Cadute dall'alto senza imbracatura anticaduta: è la tipologia più rappresentata nel contenzioso giurisprudenziale. I casi riguardano frequentemente lavori di manutenzione su tetti, ponteggi o strutture elevate, in cui il datore non aveva consegnato i dispositivi di protezione individuale contro le cadute (imbracature, cordini di collegamento, dispositivi di ancoraggio). La Cassazione ha sistematicamente respinto la tesi difensiva secondo cui il lavoratore — esperto e consapevole del rischio — avrebbe dovuto procurarsi autonomamente i dispositivi: l'obbligo di fornitura è esclusivamente del datore.

Infortuni da taglio senza guanti di protezione: frequenti nel settore della lavorazione di materiali (metallo, vetro, plastica, legno) e nell'edilizia. La mancata consegna di guanti adeguati alla categoria di rischio — guanti anticorpo per il taglio nei lavori con lame, guanti anticalore per le lavorazioni a caldo — integra la violazione dell'art. 77 c. 1. I casi più complessi riguardano la scelta di guanti generici non calibrati sul rischio specifico: anche in questo caso la Cassazione ha ritenuto configurata la responsabilità del datore, ritenendo non soddisfatto l'obbligo di fornitura di DPI "idonei ai rischi" (art. 77 c. 1 lett. a).

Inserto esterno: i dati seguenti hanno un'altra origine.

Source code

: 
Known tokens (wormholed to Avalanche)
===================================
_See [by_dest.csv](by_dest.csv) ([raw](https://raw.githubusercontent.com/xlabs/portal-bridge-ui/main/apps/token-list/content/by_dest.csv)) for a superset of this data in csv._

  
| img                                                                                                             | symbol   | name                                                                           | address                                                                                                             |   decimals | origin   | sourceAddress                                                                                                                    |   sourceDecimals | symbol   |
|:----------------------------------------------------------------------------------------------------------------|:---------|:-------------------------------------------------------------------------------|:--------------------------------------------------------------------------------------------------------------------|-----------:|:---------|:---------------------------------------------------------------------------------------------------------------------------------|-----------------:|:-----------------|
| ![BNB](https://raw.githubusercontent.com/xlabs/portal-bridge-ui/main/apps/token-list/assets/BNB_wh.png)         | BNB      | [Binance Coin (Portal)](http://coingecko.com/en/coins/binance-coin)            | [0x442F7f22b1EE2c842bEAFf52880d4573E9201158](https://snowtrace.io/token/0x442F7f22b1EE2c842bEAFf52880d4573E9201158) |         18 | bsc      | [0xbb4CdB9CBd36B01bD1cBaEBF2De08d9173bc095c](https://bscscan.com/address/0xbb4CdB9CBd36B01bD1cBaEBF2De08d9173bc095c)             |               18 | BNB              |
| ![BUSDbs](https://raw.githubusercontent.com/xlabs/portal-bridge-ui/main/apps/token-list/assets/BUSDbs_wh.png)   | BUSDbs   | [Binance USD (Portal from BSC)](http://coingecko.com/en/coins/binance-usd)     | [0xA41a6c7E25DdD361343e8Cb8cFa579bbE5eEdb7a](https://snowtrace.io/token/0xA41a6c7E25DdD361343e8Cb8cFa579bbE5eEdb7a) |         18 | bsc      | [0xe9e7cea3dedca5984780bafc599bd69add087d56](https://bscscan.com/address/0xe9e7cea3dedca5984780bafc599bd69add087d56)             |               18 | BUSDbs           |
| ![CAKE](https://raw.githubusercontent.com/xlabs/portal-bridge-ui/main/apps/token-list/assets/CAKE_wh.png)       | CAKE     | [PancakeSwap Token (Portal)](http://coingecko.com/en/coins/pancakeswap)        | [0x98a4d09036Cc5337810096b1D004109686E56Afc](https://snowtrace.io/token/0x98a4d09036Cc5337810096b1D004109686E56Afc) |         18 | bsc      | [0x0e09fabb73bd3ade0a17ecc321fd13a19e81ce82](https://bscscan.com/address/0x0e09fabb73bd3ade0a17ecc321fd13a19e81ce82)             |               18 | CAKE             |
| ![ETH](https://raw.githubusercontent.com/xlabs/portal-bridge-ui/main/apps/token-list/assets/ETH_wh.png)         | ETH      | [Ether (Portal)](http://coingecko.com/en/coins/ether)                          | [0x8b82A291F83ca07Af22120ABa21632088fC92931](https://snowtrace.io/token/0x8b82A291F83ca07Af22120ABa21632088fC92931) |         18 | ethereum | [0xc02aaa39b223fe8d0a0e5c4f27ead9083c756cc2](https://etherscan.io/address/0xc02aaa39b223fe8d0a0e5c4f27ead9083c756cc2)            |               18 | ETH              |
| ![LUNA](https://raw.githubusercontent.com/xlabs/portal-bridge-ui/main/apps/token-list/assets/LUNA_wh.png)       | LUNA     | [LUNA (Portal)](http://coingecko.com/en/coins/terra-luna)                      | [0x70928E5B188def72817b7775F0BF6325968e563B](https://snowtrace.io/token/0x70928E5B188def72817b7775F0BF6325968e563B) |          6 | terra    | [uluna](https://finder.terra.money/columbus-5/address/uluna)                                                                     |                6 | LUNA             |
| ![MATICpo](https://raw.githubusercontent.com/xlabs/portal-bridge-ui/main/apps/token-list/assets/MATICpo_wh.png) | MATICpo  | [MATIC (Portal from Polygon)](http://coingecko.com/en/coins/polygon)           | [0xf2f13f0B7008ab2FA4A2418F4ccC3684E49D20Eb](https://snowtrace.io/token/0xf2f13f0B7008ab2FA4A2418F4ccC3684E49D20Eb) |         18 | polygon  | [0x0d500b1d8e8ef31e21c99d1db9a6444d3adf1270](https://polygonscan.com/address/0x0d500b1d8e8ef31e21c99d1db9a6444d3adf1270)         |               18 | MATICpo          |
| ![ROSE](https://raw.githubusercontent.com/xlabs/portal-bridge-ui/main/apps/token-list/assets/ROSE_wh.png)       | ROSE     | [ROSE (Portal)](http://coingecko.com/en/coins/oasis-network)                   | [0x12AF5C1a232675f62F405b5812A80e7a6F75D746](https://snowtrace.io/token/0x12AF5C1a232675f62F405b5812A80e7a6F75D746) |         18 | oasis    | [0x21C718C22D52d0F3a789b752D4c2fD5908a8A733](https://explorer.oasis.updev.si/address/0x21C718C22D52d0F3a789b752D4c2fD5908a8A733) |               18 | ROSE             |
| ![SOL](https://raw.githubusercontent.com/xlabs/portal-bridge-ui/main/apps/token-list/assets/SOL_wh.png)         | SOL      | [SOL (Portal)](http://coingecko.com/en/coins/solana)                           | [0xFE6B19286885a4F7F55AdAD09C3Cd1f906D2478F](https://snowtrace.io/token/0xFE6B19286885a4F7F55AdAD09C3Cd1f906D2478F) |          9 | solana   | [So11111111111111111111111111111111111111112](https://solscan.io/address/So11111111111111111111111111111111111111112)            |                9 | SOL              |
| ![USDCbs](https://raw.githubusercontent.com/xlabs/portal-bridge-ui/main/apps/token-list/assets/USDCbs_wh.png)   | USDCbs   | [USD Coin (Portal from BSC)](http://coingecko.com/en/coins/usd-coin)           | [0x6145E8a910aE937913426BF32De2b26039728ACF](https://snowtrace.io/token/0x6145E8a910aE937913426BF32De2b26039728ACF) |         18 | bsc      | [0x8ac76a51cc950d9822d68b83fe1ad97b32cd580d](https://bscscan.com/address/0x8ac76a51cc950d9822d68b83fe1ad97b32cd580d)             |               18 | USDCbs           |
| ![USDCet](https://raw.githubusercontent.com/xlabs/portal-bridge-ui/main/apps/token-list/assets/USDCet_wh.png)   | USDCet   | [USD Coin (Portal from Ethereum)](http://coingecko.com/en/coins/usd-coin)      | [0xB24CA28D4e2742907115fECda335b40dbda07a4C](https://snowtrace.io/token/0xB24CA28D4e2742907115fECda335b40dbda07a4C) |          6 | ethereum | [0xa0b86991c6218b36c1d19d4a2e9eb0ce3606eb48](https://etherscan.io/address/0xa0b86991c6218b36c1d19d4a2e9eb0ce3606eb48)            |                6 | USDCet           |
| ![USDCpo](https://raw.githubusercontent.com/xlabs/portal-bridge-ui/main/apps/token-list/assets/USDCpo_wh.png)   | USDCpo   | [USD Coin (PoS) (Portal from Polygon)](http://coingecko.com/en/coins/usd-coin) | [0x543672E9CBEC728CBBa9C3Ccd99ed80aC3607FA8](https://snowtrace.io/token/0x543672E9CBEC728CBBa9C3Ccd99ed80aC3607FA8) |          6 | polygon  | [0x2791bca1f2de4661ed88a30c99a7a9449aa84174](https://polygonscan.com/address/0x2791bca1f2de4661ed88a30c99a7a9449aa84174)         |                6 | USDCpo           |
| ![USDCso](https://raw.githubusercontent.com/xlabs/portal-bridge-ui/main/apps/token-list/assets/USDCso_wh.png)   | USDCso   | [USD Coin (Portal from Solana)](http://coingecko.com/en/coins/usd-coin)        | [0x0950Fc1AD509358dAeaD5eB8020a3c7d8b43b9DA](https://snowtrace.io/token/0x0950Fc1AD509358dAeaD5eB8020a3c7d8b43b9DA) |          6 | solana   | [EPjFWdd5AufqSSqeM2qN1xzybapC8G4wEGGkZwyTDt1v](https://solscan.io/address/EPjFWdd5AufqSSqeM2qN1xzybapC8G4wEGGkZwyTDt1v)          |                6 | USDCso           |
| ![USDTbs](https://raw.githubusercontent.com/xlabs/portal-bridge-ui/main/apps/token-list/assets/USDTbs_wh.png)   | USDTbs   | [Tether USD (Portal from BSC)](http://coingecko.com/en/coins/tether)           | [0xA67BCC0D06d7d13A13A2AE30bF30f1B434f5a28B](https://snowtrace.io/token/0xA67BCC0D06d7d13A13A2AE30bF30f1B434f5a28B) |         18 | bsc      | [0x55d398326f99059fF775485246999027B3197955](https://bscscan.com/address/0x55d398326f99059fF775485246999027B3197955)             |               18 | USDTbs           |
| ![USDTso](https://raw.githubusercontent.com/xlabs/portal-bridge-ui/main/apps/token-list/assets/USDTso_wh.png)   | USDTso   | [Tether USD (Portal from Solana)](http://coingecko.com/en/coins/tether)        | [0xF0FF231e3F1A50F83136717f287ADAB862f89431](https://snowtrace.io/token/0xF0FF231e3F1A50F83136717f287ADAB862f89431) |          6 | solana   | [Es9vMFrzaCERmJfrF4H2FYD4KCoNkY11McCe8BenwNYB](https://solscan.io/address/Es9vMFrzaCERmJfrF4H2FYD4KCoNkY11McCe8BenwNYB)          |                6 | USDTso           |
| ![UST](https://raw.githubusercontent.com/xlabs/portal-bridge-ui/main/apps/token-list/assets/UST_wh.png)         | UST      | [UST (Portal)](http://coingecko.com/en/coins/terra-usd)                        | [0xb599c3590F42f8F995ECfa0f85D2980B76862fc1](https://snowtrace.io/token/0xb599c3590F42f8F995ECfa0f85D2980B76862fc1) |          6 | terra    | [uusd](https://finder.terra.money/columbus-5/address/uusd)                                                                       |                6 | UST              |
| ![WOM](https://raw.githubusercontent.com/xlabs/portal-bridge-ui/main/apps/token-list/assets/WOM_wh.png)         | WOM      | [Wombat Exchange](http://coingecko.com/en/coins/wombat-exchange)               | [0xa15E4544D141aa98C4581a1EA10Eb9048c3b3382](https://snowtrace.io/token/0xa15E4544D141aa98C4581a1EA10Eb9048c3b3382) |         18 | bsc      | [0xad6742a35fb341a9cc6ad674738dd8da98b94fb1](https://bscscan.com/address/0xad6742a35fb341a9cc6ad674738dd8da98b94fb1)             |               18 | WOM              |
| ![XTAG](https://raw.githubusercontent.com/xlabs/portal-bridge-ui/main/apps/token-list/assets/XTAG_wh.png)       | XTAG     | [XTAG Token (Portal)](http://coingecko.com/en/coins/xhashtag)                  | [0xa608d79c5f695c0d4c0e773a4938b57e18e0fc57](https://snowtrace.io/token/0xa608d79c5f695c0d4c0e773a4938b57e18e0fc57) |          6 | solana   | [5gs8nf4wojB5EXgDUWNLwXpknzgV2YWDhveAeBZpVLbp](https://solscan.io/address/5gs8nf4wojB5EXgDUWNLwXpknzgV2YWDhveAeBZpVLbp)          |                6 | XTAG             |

Patologie da inalazione senza maschere filtranti: nei settori in cui è presente esposizione a polveri, vapori, aerosol o gas, l'omessa consegna di dispositivi di protezione delle vie respiratorie ha generato un contenzioso significativo, spesso con latenza temporale tra esposizione e manifestazione della malattia professionale. La responsabilità penale del datore per omessa fornitura di maschere filtranti è stata affermata anche nei casi in cui la patologia si è manifestata anni dopo la cessazione del rapporto di lavoro, purché il nesso eziologico tra esposizione e malattia fosse dimostrato.

Danni uditivi da mancata consegna di protezioni acustiche: nei settori con esposizione a rumore superiore ai livelli di azione previsti dall'art. 193 D.Lgs. 81/08, la mancata fornitura di otoprotettori adeguati configura responsabilità penale per la malattia professionale da ipoacusia professionale.

Sanzioni: art. 87 c. 2 lett. c D.Lgs. 81/08

La violazione degli obblighi previsti dall'art. 77 cc. 1 e 4 D.Lgs. 81/08 è punita dall'art. 87 c. 2 lett. c con la pena alternativa dell'arresto da due a quattro mesi o dell'ammenda da 1.474,21 a 6.388,23 euro. Si tratta della cornice sanzionatoria applicabile alla sola violazione amministrativa dell'obbligo di fornitura, in assenza di infortuni.

Quando la mancata consegna dei DPI è causalmente connessa a un infortunio sul lavoro, la contestazione si sposta sul piano della responsabilità penale per:

  • Art. 590 c.p. (lesioni colpose): aggravato dalla violazione della normativa antinfortunistica, con pena della reclusione da tre mesi a un anno (c. 3) se le lesioni sono gravi, o da uno a tre anni se il fatto è commesso con violazione delle norme di prevenzione degli infortuni sul lavoro;
  • Art. 589 c.p. (omicidio colposo): aggravato dalla violazione della normativa antinfortunistica, con pena della reclusione da due a sette anni (c. 2) se il fatto è commesso con violazione delle norme per la prevenzione degli infortuni sul lavoro.

Il decreto legislativo prevede inoltre la possibilità di estinguere le contravvenzioni prevenzionistiche attraverso la procedura di regolarizzazione disciplinata dagli artt. 20-25 D.Lgs. 758/94: il datore che ottempera alla prescrizione dell'organo di vigilanza entro il termine indicato e versa un quarto dell'ammenda può ottenere l'archiviazione della notizia di reato. Tale procedura non è tuttavia applicabile quando dalla violazione sia derivato un infortunio, poiché in quel caso la contestazione riguarda i reati di cui agli artt. 589 e 590 c.p. e non la sola contravvenzione prevenzionistica.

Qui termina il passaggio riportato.